Unlawful killing conclusion by jury in Thorley Inquest; Frederick Powell acted on behalf of the Family
On the night of 19 December 2017, Michael Thorley presented at Wythenshawe Hospital in Manchester, complaining of feeling generally unwell. Medical staff conducted investigations and discovered that Michael was at high risk of suffering from severe alcohol withdrawal symptoms.
Michael was given medication to combat the withdrawal. However, it was admitted that clinical staff failed to monitor his progress to see if the dose of the medication was sufficient. In the early hours of 22 December 2017, Michael suffered a seizure, likely because of his alcohol withdrawal.
After the seizure, Michael became increasingly agitated and delirious, prompting nursing staff to summon a ‘bedwatch’ security guard, who was not trained to physically intervene with patients, holding only a door supervision license from the Security Industry Authority.
The bedwatch guard attempted to restrain Michael. An altercation ensued, during which Michael was forced onto and restrained on the ground. The security guard noticed that Michael appeared increasingly exhausted and was unable to get up from the ground. Yet he continued to pin Michael to the ground by applying pressure to Michael’s upper body, restricting his breathing. A member of nursing staff was standing less than a metre away from Michael during the latter stages of the restraint but did not try to check on his condition, even to ask if he was OK. The restraint was allowed to continue until a member of nursing staff eventually intervened. On examination, Michael was discovered not to be breathing.

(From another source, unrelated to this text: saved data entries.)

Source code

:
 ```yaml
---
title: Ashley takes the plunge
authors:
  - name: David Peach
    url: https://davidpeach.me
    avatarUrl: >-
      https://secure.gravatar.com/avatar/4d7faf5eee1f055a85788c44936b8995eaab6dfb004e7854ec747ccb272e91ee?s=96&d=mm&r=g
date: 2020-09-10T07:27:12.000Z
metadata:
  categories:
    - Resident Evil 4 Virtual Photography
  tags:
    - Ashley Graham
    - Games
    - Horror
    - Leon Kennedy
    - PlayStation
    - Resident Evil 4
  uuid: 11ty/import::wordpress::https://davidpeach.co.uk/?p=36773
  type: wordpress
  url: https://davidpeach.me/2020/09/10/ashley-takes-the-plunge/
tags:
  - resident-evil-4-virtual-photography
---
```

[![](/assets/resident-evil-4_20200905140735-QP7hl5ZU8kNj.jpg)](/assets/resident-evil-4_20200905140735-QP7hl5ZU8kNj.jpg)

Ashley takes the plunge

Despite resuscitation attempts, he was tragically pronounced dead shortly afterwards.
Findings and Conclusions
The Jury found that Michael was unlawfully killed by unlawful act manslaughter by the member of security staff; that the force used during the restraint was “unreasonable, excessive, and disproportionate”; and that the failure of clinical staff to monitor Michael’s condition during the restraint also contributed to the death.
In addition, the Jury found that the Trust’s failure to put in place proper security arrangements in the hospital contributed to the death, and that there were errors with Michael’s medical management which may have contributed to his death.
The Coroner is strongly considering writing a Prevention of Future Deaths report regarding the security arrangements in the Hospital and the national training requirements for those staff.